| AVAILABLE DATA |
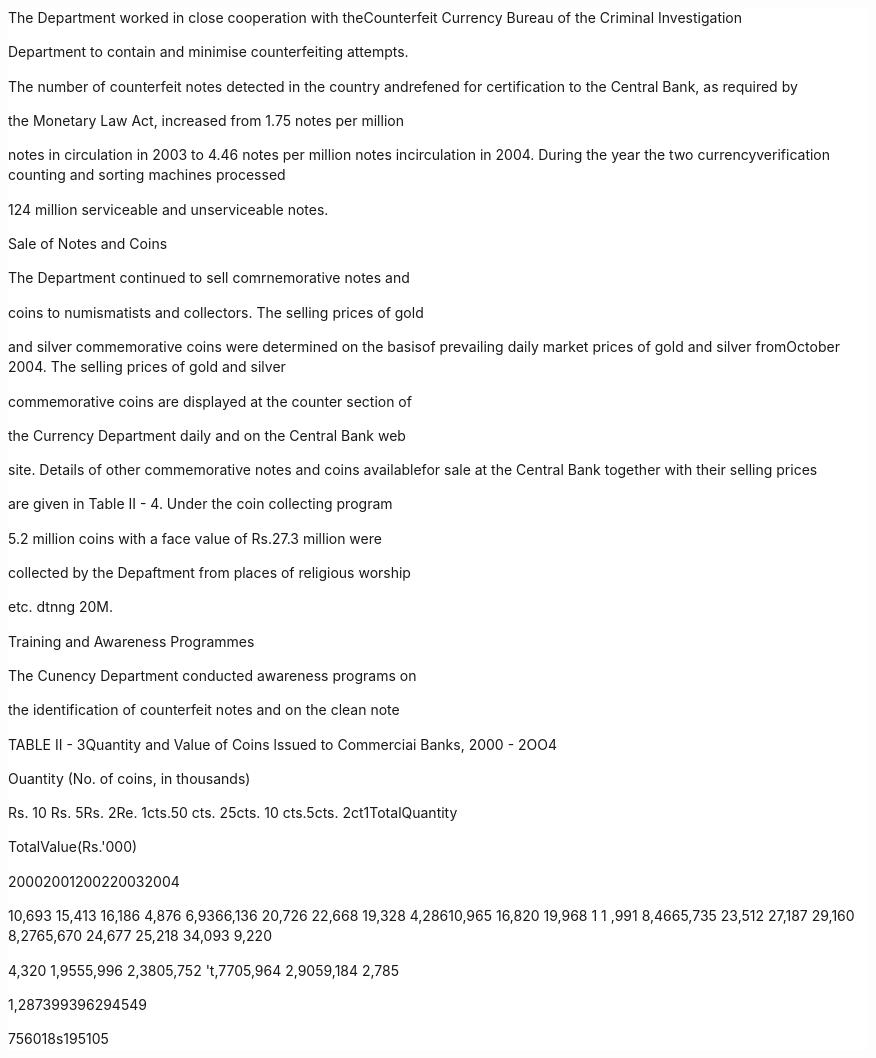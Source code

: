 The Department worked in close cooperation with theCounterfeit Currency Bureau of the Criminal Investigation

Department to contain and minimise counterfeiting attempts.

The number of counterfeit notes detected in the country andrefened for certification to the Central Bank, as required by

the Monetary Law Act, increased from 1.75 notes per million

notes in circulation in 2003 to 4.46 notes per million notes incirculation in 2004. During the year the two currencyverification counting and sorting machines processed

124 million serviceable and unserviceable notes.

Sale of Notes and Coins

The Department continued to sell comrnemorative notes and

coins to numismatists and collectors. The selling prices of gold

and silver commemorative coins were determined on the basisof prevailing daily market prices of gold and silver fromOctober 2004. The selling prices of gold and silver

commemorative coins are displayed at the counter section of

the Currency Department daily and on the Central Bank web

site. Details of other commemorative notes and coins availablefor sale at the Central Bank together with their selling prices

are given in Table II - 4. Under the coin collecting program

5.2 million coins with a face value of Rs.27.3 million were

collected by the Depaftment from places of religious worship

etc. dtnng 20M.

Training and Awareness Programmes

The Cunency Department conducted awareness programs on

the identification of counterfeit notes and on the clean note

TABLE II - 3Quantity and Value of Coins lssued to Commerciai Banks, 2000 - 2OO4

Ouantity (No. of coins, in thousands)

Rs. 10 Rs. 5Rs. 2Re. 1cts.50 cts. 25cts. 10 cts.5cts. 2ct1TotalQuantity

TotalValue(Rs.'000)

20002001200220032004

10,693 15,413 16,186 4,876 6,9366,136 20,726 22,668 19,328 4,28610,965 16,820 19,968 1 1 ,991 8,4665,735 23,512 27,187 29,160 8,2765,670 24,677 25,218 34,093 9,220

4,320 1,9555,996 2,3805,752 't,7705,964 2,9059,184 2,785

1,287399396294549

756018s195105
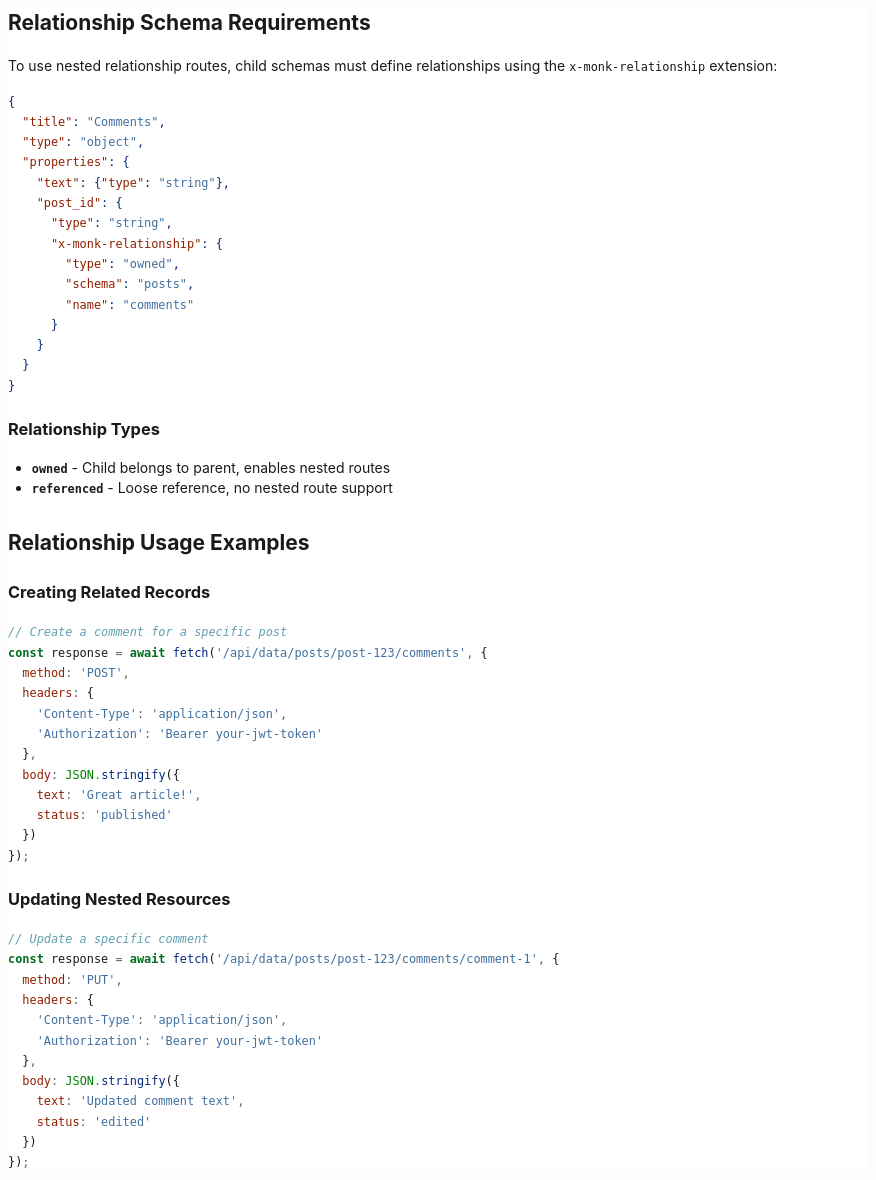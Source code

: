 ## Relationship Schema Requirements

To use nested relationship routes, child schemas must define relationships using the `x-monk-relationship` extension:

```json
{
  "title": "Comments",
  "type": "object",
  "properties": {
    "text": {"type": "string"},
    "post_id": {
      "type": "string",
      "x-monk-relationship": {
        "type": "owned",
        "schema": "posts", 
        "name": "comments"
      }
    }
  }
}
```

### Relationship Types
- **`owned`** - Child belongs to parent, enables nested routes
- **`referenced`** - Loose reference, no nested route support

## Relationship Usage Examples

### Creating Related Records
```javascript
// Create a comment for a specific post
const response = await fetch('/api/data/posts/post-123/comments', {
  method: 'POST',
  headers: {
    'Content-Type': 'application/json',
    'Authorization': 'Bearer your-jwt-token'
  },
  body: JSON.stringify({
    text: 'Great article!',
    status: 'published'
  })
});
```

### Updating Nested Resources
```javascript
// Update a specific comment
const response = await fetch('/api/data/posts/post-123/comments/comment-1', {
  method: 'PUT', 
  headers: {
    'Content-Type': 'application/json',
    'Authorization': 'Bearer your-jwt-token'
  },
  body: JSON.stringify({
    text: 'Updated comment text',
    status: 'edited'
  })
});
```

| WORK REQUIRED |
Please reproduce every record exactly, leaving the pictures out.

| ANSWER BOX |
Source code

: The Department worked in close cooperation with theCounterfeit Currency Bureau of the Criminal Investigation

Department to contain and minimise counterfeiting attempts.

The number of counterfeit notes detected in the country andrefened for certification to the Central Bank, as required by

the Monetary Law Act, increased from 1.75 notes per million

notes in circulation in 2003 to 4.46 notes per million notes incirculation in 2004. During the year the two currencyverification counting and sorting machines processed

124 million serviceable and unserviceable notes.

Sale of Notes and Coins

The Department continued to sell comrnemorative notes and

coins to numismatists and collectors. The selling prices of gold

and silver commemorative coins were determined on the basisof prevailing daily market prices of gold and silver fromOctober 2004. The selling prices of gold and silver

commemorative coins are displayed at the counter section of

the Currency Department daily and on the Central Bank web

site. Details of other commemorative notes and coins availablefor sale at the Central Bank together with their selling prices

are given in Table II - 4. Under the coin collecting program

5.2 million coins with a face value of Rs.27.3 million were

collected by the Depaftment from places of religious worship

etc. dtnng 20M.

Training and Awareness Programmes

The Cunency Department conducted awareness programs on

the identification of counterfeit notes and on the clean note

TABLE II - 3Quantity and Value of Coins lssued to Commerciai Banks, 2000 - 2OO4

Ouantity (No. of coins, in thousands)

Rs. 10 Rs. 5Rs. 2Re. 1cts.50 cts. 25cts. 10 cts.5cts. 2ct1TotalQuantity

TotalValue(Rs.'000)

20002001200220032004

10,693 15,413 16,186 4,876 6,9366,136 20,726 22,668 19,328 4,28610,965 16,820 19,968 1 1 ,991 8,4665,735 23,512 27,187 29,160 8,2765,670 24,677 25,218 34,093 9,220

4,320 1,9555,996 2,3805,752 't,7705,964 2,9059,184 2,785

1,287399396294549

756018s195105
Source code

: ## Relationship Schema Requirements

To use nested relationship routes, child schemas must define relationships using the `x-monk-relationship` extension:

```json
{
  "title": "Comments",
  "type": "object",
  "properties": {
    "text": {"type": "string"},
    "post_id": {
      "type": "string",
      "x-monk-relationship": {
        "type": "owned",
        "schema": "posts", 
        "name": "comments"
      }
    }
  }
}
```

### Relationship Types
- **`owned`** - Child belongs to parent, enables nested routes
- **`referenced`** - Loose reference, no nested route support

## Relationship Usage Examples

### Creating Related Records
```javascript
// Create a comment for a specific post
const response = await fetch('/api/data/posts/post-123/comments', {
  method: 'POST',
  headers: {
    'Content-Type': 'application/json',
    'Authorization': 'Bearer your-jwt-token'
  },
  body: JSON.stringify({
    text: 'Great article!',
    status: 'published'
  })
});
```

### Updating Nested Resources
```javascript
// Update a specific comment
const response = await fetch('/api/data/posts/post-123/comments/comment-1', {
  method: 'PUT', 
  headers: {
    'Content-Type': 'application/json',
    'Authorization': 'Bearer your-jwt-token'
  },
  body: JSON.stringify({
    text: 'Updated comment text',
    status: 'edited'
  })
});
```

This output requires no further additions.